__EXERCISE DETAILS__:
Below are records. Copy every line with "ansible" in it.

EXERCISE DATA: Begin

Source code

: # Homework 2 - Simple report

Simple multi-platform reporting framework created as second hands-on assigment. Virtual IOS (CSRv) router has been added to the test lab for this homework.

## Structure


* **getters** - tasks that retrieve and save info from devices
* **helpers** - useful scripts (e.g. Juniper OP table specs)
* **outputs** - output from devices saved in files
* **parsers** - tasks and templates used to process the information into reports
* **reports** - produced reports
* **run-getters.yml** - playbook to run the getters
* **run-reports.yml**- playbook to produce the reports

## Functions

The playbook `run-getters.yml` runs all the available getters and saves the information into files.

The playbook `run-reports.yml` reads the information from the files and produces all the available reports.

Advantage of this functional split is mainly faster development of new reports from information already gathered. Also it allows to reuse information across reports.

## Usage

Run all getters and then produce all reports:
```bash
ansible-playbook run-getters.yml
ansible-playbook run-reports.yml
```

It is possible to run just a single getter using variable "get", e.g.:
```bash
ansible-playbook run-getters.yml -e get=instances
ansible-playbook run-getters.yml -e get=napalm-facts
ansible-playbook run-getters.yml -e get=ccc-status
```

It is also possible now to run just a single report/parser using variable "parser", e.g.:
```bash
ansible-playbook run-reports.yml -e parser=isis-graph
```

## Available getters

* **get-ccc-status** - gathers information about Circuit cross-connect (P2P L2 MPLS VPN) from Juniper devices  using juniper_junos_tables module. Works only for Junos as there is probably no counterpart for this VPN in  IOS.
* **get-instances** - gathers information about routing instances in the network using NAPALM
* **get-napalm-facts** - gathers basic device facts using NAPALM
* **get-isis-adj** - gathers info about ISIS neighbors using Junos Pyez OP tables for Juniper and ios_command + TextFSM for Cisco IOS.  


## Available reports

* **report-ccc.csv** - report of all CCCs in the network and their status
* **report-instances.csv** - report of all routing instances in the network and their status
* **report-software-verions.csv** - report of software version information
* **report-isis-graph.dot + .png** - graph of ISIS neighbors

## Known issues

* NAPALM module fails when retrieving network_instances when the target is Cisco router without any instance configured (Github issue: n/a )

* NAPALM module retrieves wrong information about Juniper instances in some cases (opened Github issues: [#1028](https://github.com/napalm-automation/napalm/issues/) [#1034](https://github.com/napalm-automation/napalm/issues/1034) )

EXERCISE DATA: End

__SOLVED EXERCISE__:
ansible-playbook run-getters.yml
ansible-playbook run-reports.yml
ansible-playbook run-getters.yml -e get=instances
ansible-playbook run-getters.yml -e get=napalm-facts
ansible-playbook run-getters.yml -e get=ccc-status
ansible-playbook run-reports.yml -e parser=isis-graph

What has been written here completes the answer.